Faith, according to the Holy Father, is the way Christians strive to be fully human, the answer Christians give to the question: how can we fully realize our humanity?

Faced with western culture which, by and large, submerges humanity in a struggle for meaning in a world seemingly bereft of transcendence, Benedict says we must turn to faith in God. Faced with a Europe that suffers a tragic loss of memory of its Christian roots, thus threatening its own continued existence, the Pope urges a return to Christian faith. In the face of cultures which habitually regard human persons as objects, our best hope for recovering an enduring meaning for our lives, affirms Benedict, is a return to transcendence, to belief in God.

He begins by noting that we all share a commonsense notion of "faith" without which our lives would be rather difficult. When someone informs us that our expected time of arrival at Chicago O'Hare is 6:15pm, or tells us to take two tablets before going to bed, or that the fertility rate in France is on the rise—if the person who informs us has a reasonable degree of expertise (e.g., this person possess knowledge that we lack), we generally believe him or her. This kind of everyday "faith" is ubiquitous, and human life as we know it would be impossible without it.

This kind of everyday human "faith" is really more on the order of trust, and it relies on human knowledge: I may not know why or how X is the case, but someone does, so I therefore believe that X is the case.

It is precisely this kind of "faith" that raises a contemporary hurdle for the act of Christian faith:

This means that we are confronted once again, and in an even more urgent fashion, with the problem: Is this type of faith compatible with modern critical knowledge? Would it not be more appropriate for an adult of our times to refrain from expressing judgments on such matters and to wait for the day when science will have definitive answers even to this kind of question? (p. 84)

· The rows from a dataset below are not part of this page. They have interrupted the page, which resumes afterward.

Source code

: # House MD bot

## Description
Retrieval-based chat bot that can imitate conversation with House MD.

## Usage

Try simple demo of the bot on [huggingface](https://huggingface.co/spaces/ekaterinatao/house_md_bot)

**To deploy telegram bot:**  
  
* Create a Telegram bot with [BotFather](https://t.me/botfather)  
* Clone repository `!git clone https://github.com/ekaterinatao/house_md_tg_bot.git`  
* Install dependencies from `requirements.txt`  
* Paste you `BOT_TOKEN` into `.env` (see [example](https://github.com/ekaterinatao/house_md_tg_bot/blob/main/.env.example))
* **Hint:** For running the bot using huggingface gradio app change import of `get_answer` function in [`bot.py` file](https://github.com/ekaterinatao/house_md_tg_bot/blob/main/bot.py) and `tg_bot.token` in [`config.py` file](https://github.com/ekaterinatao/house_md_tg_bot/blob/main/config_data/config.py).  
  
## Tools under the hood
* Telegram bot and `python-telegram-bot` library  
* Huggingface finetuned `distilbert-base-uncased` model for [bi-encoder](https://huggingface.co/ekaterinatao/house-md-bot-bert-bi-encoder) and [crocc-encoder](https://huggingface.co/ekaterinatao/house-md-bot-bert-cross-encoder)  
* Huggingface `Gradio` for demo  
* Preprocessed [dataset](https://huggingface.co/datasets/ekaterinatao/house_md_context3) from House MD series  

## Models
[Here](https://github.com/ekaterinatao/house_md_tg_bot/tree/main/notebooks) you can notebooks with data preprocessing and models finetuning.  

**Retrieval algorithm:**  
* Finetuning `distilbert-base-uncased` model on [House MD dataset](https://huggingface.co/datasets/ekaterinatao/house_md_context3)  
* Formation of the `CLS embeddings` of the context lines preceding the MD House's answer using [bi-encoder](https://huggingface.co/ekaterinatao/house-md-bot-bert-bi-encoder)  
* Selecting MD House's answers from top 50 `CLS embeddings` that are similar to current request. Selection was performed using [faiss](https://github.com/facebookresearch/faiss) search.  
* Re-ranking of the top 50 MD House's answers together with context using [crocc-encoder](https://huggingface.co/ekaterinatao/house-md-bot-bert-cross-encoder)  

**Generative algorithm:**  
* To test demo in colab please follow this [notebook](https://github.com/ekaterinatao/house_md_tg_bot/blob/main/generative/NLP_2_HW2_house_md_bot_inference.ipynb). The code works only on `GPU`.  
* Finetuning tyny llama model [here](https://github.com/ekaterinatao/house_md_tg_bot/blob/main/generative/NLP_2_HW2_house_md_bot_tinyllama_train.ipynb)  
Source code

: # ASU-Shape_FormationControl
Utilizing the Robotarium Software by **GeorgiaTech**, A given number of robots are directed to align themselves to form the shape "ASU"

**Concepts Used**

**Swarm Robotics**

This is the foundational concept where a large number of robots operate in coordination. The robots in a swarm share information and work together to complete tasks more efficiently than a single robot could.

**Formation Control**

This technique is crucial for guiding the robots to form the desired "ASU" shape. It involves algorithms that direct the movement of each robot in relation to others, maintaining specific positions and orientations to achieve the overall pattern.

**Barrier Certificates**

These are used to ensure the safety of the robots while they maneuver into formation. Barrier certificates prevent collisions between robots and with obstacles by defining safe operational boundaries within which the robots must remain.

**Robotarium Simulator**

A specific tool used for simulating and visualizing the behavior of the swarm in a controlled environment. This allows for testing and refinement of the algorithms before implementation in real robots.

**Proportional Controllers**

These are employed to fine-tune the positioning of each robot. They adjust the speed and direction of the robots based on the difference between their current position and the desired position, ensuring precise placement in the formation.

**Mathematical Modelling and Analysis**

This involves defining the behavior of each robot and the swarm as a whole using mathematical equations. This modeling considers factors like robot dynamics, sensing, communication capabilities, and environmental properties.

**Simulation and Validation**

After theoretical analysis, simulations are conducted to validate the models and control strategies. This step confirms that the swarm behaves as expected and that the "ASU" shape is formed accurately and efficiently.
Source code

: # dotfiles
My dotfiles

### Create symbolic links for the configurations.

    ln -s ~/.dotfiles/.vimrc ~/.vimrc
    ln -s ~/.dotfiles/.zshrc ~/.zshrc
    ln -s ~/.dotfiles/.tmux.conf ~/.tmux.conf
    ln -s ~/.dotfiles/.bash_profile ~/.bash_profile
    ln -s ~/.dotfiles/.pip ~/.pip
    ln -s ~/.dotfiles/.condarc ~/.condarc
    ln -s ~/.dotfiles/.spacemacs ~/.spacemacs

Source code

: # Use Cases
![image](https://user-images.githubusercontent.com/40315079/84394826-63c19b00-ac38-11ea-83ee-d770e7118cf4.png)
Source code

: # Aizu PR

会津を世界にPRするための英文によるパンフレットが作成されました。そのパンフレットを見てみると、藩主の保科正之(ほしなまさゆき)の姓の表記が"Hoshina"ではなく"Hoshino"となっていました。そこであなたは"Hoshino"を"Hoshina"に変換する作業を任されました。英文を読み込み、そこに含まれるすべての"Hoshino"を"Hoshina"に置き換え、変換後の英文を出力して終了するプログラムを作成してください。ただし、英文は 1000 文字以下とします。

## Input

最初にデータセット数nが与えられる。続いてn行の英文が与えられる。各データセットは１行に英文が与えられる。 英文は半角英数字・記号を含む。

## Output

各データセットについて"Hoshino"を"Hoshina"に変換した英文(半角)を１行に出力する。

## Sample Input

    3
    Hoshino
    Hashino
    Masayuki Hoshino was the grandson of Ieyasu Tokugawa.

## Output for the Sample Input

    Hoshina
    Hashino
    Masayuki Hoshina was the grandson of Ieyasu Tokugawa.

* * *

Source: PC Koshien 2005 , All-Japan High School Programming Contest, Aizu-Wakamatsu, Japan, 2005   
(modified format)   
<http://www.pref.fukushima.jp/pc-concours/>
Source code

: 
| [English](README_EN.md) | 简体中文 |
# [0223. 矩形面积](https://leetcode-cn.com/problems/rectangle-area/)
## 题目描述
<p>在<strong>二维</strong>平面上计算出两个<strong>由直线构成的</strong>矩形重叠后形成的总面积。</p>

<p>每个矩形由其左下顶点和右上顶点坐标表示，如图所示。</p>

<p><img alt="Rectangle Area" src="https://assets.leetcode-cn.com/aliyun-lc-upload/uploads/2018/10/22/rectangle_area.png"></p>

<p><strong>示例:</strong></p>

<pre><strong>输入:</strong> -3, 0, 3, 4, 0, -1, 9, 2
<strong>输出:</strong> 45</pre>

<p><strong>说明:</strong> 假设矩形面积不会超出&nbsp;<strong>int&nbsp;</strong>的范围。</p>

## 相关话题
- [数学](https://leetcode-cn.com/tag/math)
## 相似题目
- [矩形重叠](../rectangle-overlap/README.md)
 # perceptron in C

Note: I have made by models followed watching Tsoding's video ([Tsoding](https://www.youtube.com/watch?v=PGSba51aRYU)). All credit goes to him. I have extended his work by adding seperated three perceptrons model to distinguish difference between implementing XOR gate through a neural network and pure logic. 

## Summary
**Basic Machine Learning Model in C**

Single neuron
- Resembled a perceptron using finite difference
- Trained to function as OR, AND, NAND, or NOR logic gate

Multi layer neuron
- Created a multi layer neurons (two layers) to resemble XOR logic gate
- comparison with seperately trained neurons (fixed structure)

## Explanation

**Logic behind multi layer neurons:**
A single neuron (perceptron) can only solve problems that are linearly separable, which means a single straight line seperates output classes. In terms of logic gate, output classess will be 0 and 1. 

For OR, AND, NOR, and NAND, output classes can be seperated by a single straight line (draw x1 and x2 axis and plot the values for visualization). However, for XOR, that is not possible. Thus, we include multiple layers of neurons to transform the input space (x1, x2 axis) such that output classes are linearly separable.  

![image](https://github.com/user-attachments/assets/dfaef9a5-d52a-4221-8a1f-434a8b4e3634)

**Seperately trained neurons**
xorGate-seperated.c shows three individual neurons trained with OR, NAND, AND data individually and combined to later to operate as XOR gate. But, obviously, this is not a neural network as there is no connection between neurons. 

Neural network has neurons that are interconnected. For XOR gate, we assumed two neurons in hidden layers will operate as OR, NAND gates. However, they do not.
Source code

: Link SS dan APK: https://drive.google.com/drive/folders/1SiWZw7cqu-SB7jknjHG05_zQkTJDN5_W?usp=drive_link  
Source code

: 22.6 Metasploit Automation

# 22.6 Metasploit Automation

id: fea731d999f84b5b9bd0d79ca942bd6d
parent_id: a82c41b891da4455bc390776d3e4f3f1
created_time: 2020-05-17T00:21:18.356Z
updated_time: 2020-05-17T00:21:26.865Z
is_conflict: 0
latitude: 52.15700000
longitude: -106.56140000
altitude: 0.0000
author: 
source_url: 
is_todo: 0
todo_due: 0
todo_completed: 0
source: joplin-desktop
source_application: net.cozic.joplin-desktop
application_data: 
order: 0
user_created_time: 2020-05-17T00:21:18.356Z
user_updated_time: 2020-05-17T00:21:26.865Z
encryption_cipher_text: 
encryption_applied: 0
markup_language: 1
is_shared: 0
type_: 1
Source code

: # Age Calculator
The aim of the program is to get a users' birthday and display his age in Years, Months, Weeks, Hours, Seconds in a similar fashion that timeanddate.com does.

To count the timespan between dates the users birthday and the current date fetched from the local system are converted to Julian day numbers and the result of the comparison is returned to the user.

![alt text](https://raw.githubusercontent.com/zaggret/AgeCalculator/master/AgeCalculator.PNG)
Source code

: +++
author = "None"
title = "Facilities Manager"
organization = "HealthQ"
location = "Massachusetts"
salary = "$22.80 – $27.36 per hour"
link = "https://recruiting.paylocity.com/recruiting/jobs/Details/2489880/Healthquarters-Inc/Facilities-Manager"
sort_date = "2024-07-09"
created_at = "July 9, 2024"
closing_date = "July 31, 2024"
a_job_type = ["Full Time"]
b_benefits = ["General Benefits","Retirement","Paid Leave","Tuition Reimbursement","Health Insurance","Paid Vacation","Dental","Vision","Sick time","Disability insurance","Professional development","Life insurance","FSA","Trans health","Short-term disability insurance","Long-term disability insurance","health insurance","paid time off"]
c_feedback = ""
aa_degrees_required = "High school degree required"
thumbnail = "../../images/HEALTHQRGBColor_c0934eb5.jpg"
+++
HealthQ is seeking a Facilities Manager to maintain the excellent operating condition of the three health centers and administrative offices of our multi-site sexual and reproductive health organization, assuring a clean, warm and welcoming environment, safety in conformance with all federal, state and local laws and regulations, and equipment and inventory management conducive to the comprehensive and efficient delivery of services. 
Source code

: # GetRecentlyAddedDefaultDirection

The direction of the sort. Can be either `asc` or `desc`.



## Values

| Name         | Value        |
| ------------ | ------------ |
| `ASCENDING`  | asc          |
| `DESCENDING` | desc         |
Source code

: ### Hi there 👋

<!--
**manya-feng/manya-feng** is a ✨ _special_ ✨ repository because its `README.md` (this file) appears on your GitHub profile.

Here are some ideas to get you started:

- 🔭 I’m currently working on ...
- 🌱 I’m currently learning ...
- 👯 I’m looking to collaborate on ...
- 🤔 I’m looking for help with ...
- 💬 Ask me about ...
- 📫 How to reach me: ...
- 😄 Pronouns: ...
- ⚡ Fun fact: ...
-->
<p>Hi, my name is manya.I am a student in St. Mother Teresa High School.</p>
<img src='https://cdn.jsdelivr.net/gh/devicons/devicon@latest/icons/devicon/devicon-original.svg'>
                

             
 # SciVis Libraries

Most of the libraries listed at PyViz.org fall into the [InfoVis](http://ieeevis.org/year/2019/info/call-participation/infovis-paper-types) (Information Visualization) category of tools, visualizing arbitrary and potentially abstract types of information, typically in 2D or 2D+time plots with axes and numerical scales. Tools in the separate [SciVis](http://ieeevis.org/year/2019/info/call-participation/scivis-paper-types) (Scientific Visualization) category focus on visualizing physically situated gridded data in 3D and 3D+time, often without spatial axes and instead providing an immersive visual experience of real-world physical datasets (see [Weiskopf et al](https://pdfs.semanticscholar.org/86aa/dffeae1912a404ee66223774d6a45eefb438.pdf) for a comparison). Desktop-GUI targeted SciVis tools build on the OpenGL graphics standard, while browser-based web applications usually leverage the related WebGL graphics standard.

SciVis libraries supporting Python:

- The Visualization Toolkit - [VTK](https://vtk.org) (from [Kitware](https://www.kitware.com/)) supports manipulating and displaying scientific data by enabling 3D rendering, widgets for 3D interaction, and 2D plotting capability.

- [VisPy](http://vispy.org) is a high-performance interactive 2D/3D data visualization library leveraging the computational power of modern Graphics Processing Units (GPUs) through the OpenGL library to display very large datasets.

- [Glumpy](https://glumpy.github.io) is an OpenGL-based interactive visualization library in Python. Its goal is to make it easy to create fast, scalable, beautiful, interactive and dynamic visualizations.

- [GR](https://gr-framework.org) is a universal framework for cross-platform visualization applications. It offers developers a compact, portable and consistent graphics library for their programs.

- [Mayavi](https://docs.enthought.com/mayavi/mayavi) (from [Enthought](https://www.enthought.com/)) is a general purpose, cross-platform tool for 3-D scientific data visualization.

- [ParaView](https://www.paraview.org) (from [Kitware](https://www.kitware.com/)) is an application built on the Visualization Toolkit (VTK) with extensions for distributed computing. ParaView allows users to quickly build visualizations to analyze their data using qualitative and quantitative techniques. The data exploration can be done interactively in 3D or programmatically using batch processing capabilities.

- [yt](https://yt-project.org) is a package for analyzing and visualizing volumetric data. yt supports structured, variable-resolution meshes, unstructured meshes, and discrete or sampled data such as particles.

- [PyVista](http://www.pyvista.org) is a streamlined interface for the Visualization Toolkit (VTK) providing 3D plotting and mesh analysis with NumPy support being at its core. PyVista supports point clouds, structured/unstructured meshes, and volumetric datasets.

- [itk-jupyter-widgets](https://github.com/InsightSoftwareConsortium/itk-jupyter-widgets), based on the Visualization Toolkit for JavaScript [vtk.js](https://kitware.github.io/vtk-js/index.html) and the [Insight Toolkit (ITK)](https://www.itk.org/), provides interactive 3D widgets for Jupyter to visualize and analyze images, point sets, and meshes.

In other words, the Holy Father says the Christian is faced with a very peculiar contemporary challenge to his faith: is not a kind of devout agnosticism more reasonable? Rather than laying down claims about God and Revelation as answers to life's big questions, would it not be more reasonable respectfully to withhold any claims about such questions, allowing time and human knowledge to progress to the point of discovering alternative answers anchored in empirical reality? As Benedict puts it:

This, however, makes it all the more urgent to know whether the question of God does surpass the limits of human capabilities as such, so that agnosticism would in fact be the only correct attitude for man: the acknowledgment, appropriate and honest, "devout" in the profound meaning of that word, of that which eludes our grasp and our field of vision, a reverence vis-à-vis something that is inaccessible to us. Might not this be the new form of intellectual devotion: to leave aside whatever lies beyond our grasp and be content with what we are permitted to know? (p. 86)

The major contemporary challenge to Christian faith, then, is not atheism which lays down equally dogmatic and absolute claims about the non-existence of God—claims which cannot possibly be made with such quasi-scientific assurance. The challenge today, rather, is agnosticism anchored in Western pessimism about the possibilities and frontiers of human reason.